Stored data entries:

----------

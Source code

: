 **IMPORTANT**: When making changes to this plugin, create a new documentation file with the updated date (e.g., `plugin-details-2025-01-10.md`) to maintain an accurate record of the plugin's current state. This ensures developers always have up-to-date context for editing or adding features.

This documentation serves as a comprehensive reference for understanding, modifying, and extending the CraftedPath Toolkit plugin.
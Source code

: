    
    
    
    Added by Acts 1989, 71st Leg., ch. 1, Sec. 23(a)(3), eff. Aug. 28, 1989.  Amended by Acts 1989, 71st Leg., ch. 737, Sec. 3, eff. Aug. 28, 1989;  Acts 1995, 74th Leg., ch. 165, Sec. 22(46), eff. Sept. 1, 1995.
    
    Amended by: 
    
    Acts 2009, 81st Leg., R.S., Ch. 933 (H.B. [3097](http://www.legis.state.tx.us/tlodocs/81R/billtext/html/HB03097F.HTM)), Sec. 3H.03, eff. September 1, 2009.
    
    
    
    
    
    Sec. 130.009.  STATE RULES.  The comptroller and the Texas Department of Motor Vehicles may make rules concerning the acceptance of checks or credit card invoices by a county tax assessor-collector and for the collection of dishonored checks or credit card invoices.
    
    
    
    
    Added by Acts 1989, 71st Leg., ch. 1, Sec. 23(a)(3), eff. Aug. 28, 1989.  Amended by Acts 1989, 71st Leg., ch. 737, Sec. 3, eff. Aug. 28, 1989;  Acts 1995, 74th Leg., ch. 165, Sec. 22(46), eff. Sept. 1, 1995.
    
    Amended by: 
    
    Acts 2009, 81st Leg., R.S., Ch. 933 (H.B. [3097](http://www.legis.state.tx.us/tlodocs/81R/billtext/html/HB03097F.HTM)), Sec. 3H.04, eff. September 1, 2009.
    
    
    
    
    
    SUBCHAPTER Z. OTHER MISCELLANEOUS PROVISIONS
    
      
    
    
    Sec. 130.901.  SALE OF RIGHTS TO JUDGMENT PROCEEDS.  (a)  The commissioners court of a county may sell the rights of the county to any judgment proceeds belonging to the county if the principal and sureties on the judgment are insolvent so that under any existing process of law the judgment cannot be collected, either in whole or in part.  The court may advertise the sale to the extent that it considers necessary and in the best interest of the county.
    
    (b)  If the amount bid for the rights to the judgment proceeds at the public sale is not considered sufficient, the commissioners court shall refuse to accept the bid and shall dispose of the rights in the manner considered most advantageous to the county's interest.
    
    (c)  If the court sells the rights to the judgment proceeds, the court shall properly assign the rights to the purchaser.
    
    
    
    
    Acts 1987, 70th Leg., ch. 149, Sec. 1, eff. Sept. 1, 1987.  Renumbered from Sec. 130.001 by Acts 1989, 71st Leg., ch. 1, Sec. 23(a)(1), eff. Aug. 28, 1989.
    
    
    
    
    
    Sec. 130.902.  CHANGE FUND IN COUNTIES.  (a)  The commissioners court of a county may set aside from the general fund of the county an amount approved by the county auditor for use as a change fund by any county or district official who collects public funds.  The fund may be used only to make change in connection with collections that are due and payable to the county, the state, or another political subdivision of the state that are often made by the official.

----------

What is being asked
The answer must be every line of the data that holds the word "county".

Answer for the task
    Sec. 130.009.  STATE RULES.  The comptroller and the Texas Department of Motor Vehicles may make rules concerning the acceptance of checks or credit card invoices by a county tax assessor-collector and for the collection of dishonored checks or credit card invoices.
    Sec. 130.901.  SALE OF RIGHTS TO JUDGMENT PROCEEDS.  (a)  The commissioners court of a county may sell the rights of the county to any judgment proceeds belonging to the county if the principal and sureties on the judgment are insolvent so that under any existing process of law the judgment cannot be collected, either in whole or in part.  The court may advertise the sale to the extent that it considers necessary and in the best interest of the county.
    (b)  If the amount bid for the rights to the judgment proceeds at the public sale is not considered sufficient, the commissioners court shall refuse to accept the bid and shall dispose of the rights in the manner considered most advantageous to the county's interest.
    Sec. 130.902.  CHANGE FUND IN COUNTIES.  (a)  The commissioners court of a county may set aside from the general fund of the county an amount approved by the county auditor for use as a change fund by any county or district official who collects public funds.  The fund may be used only to make change in connection with collections that are due and payable to the county, the state, or another political subdivision of the state that are often made by the official.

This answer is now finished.